Summary: The journey to Emmaus is a mystery. Along the way we meet a stranger and He explains the Scriptures to us. Then He breaks bread and the mystery is revealed.


The journey to Emmaus is a mystery. Along the way we meet a stranger and He explains the Scriptures to us. Then He breaks bread and the mystery is revealed.


Let’s introduce the stranger who accompanies us on life’s journey.


Let’s look at Luke 24:13-35 and the mystery on the road to Emmaus.

Luke 24:13-16 The Road to Emmaus

Luke 24:13 says, “Now behold, two of them were traveling that same day to a village called Emmaus, which was seven miles from Jerusalem.” That road once led west out of Jerusalem through a landscape of trees and fields to a warm spring and a town called Emmaus. The ruins are by Route 1, 40 minutes west of Jerusalem at the Latrun exit inside Canada Park, a national park maintained by a Canadian Jewish fund with beautiful trees and fields. Along the ancient road Jesus met two disciples and their eyes about to be awakened to the resurrection. Do we recognize Jesus on our travels? They did not at first.

Luke 24:15b-16 Jesus the Stranger

On the road to Emmaus we read in Like 24:15b-16 “Jesus Himself drew near and went with them. But their eyes were restrained, so that they did not know Him.” Two disciples thought Jesus was a stranger. Is He a stranger to us who faithfully attend church? They were well-known to Jesus. As close as they may have been, they did not recognize Him. Sometimes, those who are closest to the Church also do not recognize Jesus. We are distracted by events and material things that take our minds off Him. Yet, in the midst of all the paths life takes us, Jesus is there gently walking alongside of us.

Luke 24:25-27 The Mystery of Jesus

Imagine your pastor preaching, “O foolish ones, and slow of heart” as Jesus did in Luke 24:25. Joining two disciples on the road to Emmaus, Jesus “expounded to them in all the Scriptures the things concerning Himself.” (verse 27) Yet, they failed to recognize Him until later that day. He also talks with our hearts as we hear the Holy Scriptures read. He speaks to us softly through every living thing. He discusses issues with our consciences as we do daily tasks. Yet, often, like the two disciples we see Jesus and don’t recognize Him. Is it because “faith is the … evidence of things not seen” (Hebrews 11:1)?

Luke 24:28-32 Our Hearts Burn

Along the road to Emmaus two disciples encountered Jesus, but did not recognize Him. He explained the Scriptures to them, but they did not recognize Him. He almost departed from them, but they invited Him to stay. Then, the guest became the host, as Jesus broke the bread at the meal table. “Then their eyes were opened and they knew Him; and He vanished from their sight.” (Luke 24:31) Is this a picture of our lives? Does Jesus join us on our journeys? Do our hearts burn? Does He expound the Scriptures to us? Do our hearts burn? Does He then open our eyes at simple events like a meal?

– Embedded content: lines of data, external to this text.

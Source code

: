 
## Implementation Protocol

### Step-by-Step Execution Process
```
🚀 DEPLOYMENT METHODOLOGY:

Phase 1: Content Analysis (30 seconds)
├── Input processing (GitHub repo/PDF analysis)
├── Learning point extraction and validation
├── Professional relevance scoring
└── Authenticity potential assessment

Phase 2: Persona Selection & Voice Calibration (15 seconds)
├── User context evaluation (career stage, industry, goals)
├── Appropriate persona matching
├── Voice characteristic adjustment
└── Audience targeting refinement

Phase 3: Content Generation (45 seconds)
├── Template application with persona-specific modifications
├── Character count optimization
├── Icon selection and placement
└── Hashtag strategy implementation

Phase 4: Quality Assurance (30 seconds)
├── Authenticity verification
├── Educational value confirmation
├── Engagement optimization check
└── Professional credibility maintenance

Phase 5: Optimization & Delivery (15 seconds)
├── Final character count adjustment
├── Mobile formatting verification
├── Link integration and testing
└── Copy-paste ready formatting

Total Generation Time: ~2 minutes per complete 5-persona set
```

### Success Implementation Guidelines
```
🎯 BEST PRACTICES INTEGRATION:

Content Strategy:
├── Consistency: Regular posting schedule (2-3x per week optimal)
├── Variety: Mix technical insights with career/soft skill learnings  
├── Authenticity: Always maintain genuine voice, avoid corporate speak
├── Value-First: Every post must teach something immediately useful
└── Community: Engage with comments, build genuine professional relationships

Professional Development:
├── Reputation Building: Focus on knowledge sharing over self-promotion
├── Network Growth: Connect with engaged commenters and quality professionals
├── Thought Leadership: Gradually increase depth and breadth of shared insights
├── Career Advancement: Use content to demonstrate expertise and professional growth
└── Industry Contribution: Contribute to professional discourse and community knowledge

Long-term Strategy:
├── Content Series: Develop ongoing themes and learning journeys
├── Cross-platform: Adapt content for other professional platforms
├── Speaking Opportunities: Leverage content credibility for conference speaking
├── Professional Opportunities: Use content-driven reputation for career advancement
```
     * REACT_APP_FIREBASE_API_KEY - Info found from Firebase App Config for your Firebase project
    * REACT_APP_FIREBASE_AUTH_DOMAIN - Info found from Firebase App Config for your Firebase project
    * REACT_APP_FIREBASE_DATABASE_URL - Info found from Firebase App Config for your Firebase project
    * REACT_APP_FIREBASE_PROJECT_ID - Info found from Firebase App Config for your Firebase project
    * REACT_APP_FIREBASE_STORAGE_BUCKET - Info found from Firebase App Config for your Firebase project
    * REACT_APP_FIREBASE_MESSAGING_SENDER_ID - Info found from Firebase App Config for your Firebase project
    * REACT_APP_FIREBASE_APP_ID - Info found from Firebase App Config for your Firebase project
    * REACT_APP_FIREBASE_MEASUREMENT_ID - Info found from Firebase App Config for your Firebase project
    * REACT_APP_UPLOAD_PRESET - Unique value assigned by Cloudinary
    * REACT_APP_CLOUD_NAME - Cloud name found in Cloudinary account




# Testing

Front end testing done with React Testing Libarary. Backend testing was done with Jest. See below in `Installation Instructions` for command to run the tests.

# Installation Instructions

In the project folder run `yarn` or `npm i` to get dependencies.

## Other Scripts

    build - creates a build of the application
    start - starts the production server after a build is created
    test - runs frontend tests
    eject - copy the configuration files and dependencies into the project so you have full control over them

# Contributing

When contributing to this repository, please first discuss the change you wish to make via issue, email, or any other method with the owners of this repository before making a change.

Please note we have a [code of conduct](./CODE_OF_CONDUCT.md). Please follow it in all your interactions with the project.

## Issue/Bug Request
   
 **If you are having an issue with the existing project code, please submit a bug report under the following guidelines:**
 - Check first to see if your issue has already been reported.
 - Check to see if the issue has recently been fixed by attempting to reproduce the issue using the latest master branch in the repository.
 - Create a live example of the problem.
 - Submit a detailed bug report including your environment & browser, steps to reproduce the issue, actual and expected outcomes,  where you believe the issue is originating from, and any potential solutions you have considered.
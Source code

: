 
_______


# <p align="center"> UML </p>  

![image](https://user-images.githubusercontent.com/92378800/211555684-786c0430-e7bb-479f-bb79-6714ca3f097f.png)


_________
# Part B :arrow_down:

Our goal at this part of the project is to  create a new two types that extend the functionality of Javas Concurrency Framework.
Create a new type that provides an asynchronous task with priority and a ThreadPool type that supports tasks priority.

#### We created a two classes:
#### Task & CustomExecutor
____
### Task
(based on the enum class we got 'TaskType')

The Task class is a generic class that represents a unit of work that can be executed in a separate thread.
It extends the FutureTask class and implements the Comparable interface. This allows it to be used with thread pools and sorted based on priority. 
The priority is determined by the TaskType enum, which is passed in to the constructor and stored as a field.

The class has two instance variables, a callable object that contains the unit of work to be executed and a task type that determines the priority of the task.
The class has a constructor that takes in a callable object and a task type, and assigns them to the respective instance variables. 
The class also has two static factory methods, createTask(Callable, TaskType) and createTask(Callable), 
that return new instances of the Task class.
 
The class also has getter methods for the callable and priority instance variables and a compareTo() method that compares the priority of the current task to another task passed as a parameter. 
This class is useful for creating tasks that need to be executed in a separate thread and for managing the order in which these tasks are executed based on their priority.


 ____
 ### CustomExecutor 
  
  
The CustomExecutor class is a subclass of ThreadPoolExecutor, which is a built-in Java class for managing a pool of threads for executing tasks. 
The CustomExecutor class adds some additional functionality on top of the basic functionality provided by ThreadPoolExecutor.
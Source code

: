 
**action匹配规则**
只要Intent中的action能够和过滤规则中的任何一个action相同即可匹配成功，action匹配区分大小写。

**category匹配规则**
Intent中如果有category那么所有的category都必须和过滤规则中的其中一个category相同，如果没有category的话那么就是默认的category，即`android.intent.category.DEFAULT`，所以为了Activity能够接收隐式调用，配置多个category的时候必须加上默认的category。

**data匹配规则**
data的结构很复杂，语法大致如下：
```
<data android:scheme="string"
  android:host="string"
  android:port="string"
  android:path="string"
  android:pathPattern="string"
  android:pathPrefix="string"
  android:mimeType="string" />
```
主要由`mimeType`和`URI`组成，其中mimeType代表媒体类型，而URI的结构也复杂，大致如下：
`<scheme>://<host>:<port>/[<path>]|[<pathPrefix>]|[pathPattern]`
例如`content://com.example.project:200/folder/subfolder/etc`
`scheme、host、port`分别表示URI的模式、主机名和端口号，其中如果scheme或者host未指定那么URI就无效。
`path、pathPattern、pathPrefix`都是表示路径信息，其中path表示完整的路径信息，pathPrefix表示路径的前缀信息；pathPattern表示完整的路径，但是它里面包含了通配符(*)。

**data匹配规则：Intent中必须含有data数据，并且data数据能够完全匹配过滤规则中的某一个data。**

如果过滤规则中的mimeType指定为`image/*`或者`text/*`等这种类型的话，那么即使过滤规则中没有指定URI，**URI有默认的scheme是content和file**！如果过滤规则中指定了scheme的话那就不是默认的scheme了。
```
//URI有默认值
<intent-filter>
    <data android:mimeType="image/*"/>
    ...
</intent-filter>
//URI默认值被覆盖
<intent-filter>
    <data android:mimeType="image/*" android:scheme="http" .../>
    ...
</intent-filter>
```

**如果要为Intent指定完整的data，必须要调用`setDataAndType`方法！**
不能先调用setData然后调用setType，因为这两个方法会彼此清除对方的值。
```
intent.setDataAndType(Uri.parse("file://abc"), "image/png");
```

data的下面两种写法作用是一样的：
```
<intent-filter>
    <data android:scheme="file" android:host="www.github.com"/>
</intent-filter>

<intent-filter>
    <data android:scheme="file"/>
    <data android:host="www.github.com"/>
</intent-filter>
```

Luke 24:33-35 The Mystery Revealed

An original definition of the word sacrament was simple. It meant “a visible sign of an invisible grace" according to Augustine of Hippo or as many still teach today, “all of life is a sacrament.” Eastern Orthodox call these sacraments mysteries because we see one thing and believe another. Let us pray to see God’s invisible grace in the visible things around us. For instance, communion bread is far more than a mere symbol. It is a sacrament, a visible sign of an invisible grace through which Jesus the Messiah is revealed to us. Has the mystery also been revealed to us that, “The Lord is risen indeed” (Luke 24:34)?


Our lives are a journey to Emmaus. Along the way we meet a stranger who walks with us and opens the Scriptures to our understanding. Then as we partake of the bread do we recognize who that stranger is and the Good News he brings?